Approaches to quantifying climate change impacts in the rocky intertidal zone

Rocky intertidal habitats are among the most extensively studied marine ecosystems, and are well known for their rich and varied history of influential research (Ricketts & Calvin, 1939; Connell, 1961; Lewis, 1964; Paine, 1966; Paine, 1974; Paine, 1994; Dayton, 1971; Menge, 1976; Sousa, 1979; Paine & Levin, 1981; Underwood & Denley, 1984; Gaines & Roughgarden, 1985; Roughgarden, Gaines & Possingham, 1988; Underwood, Chapman & Connell, 2000, to list a few). Despite much advancement in the field, a combination of factors has constrained field sampling designs (Andrew & Mapstone, 1987). Many studies have been tradition bound, selecting sampling units a priori rather than empirically evaluating the appropriate grain size for the particular question of interest (Andrew & Mapstone, 1987; Wiens, 1989; Underwood, 2000; Denny et al., 2004). Logistical challenges, such as difficulty of access and a brief sampling window constrained to periods of emersion, have necessitated labor-intensive in-situ surveys, which are limited in spatial extent (Blakeway et al., 2003). While remote sensing approaches have been used to collect data on larger spatial scales, technological limitations have somewhat restricted the resolution and deployment of these approaches. Such limitations have previously been a barrier to determining how SLR will modify ecological patterns and processes in rocky intertidal communities at ecologically relevant spatial scales (Runting, Wilson & Rhodes, 2013).

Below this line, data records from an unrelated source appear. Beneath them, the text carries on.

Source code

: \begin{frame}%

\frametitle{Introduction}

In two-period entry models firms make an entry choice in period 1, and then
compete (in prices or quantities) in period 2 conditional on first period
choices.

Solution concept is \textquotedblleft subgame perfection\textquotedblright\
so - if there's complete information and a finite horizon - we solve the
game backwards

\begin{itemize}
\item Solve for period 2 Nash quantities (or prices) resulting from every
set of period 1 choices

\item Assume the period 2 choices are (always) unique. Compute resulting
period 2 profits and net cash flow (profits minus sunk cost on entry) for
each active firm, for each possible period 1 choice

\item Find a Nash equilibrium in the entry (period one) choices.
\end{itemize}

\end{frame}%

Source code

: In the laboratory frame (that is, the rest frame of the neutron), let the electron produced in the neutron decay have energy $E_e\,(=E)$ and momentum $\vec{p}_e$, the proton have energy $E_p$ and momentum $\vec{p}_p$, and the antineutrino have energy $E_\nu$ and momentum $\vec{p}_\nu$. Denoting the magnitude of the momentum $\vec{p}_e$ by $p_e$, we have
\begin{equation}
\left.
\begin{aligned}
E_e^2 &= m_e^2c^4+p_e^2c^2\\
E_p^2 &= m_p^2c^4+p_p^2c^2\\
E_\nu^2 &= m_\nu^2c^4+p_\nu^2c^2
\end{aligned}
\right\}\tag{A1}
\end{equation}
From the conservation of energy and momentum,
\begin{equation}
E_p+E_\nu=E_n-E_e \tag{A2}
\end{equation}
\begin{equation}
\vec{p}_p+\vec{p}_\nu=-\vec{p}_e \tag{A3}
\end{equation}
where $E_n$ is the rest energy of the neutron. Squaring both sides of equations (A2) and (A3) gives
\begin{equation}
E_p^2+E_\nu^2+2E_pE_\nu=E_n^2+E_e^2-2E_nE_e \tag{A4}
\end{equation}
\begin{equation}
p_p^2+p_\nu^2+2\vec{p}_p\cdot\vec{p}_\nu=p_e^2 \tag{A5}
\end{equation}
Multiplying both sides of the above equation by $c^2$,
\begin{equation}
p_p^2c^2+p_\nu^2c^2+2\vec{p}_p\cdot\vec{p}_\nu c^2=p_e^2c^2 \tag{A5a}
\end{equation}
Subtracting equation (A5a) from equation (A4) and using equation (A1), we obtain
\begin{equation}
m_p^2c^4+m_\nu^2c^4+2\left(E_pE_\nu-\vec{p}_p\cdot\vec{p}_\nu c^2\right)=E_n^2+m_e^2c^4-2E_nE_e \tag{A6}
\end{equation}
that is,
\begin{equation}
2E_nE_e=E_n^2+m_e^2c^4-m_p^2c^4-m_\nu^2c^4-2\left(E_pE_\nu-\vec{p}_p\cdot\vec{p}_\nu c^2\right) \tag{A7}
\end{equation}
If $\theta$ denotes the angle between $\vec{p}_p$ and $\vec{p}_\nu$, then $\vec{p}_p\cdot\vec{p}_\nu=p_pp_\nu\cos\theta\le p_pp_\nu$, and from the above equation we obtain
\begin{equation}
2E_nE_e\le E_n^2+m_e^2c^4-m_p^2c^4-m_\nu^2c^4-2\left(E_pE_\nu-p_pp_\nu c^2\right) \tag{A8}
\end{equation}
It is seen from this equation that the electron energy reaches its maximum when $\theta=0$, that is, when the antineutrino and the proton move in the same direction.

Recently, remote-sensing approaches and geographic information system (GIS) analysis software have been used to provide high-resolution, landscape-scale ecological information in the rocky intertidal zone (Guichard, Bourget & Agnard, 2000; Blakeway et al., 2003; Bryson et al., 2013; Thorner, Kumar & Smith, 2014; Gomes et al., 2018; Konar & Iken, 2018; reviewed by Garza, 2019). Importantly, when combined with detailed in-situ information, these approaches now provide researchers the opportunity to investigate ecological dynamics at scales commensurate with the landscape processes affecting these communities (Murfitt et al., 2017; Gomes et al., 2018; Garza, 2019).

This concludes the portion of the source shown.